(Problem statement): Every line of the entries below from the one containing "Яко имея дерзновение" to the one containing "Слава: Спяща мя", both ends included, must be written out exactly. No other line belongs in the answer.

(Collected data)
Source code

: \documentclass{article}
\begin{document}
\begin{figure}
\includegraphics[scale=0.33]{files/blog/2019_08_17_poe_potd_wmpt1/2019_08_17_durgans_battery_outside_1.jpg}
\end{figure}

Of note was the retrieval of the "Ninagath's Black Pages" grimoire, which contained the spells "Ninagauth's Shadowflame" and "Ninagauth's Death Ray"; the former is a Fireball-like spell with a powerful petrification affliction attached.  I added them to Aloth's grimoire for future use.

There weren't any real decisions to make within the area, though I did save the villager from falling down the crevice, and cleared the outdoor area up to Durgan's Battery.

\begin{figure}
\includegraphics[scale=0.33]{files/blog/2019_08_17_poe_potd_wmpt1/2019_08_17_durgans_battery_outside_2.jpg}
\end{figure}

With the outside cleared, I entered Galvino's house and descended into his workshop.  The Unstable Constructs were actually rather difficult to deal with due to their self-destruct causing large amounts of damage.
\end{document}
---
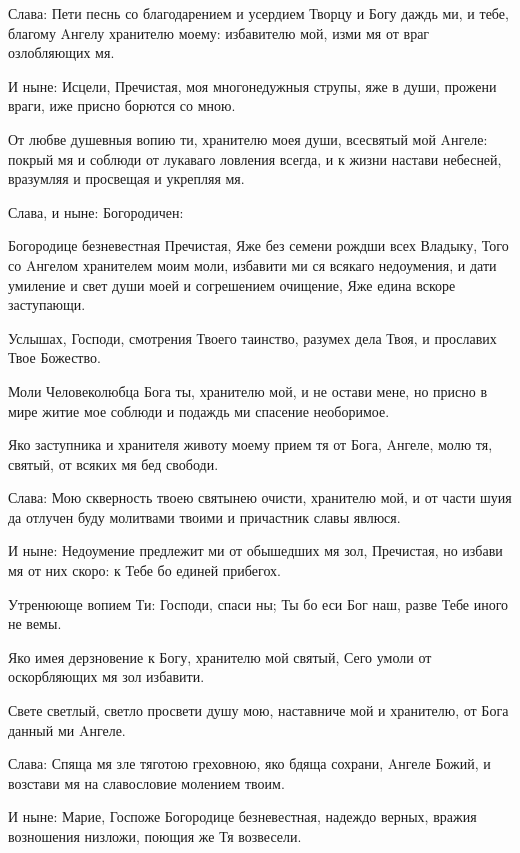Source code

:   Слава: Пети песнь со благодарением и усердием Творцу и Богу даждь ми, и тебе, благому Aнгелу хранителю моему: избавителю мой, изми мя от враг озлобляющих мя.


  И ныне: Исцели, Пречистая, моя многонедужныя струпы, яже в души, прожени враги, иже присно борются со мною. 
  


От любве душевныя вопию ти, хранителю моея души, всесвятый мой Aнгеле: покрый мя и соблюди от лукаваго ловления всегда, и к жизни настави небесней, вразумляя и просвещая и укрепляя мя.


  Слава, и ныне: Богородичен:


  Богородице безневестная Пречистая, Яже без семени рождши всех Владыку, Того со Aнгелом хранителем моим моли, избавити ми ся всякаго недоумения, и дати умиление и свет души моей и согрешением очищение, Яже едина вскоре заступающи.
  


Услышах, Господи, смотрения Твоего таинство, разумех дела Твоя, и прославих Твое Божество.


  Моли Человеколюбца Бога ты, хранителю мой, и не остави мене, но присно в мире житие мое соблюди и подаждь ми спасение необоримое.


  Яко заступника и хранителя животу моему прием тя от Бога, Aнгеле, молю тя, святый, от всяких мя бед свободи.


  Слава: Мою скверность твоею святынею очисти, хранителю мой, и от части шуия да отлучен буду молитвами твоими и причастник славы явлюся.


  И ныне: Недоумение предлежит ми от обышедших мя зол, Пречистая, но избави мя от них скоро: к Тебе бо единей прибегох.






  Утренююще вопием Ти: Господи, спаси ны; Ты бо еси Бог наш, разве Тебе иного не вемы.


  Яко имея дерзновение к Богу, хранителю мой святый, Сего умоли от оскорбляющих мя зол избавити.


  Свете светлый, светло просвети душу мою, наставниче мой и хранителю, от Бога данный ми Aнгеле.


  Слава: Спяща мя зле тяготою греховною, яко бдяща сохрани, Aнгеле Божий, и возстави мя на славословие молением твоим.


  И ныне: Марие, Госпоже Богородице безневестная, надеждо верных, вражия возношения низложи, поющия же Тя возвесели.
---
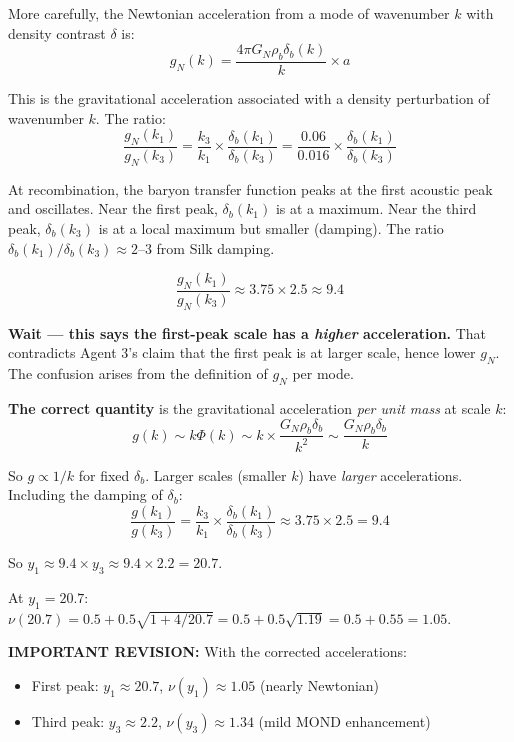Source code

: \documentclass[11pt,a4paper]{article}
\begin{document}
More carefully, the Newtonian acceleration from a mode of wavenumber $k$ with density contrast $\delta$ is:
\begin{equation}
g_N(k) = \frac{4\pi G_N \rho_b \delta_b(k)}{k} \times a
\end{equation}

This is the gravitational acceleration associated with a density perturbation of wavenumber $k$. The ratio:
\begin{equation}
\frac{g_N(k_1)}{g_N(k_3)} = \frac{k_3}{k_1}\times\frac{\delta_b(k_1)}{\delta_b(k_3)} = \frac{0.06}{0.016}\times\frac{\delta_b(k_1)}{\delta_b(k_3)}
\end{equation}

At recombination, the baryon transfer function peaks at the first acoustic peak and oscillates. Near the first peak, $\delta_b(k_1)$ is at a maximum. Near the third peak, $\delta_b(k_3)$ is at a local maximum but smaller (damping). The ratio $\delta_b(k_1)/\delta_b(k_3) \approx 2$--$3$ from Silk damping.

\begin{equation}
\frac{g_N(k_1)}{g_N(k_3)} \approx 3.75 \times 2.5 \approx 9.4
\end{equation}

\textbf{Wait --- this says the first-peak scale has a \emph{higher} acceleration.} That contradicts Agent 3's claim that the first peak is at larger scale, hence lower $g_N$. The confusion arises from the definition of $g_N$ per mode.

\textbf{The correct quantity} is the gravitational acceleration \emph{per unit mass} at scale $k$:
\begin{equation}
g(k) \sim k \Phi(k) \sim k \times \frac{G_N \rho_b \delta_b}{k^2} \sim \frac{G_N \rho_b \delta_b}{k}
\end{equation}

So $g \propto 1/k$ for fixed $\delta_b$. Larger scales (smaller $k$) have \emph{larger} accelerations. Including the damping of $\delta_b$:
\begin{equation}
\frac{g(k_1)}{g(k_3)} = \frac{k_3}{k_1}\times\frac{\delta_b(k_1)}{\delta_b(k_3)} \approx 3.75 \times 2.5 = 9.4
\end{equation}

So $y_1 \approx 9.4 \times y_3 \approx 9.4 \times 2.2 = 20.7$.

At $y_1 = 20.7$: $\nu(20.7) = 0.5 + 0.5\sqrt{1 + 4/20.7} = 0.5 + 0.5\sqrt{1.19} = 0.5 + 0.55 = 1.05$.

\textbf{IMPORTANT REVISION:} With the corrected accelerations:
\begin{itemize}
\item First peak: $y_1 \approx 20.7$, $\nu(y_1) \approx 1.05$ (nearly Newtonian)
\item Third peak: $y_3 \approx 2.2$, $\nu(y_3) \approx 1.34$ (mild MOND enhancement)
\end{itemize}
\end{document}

(Task result):
  Яко имея дерзновение к Богу, хранителю мой святый, Сего умоли от оскорбляющих мя зол избавити.


  Свете светлый, светло просвети душу мою, наставниче мой и хранителю, от Бога данный ми Aнгеле.


  Слава: Спяща мя зле тяготою греховною, яко бдяща сохрани, Aнгеле Божий, и возстави мя на славословие молением твоим.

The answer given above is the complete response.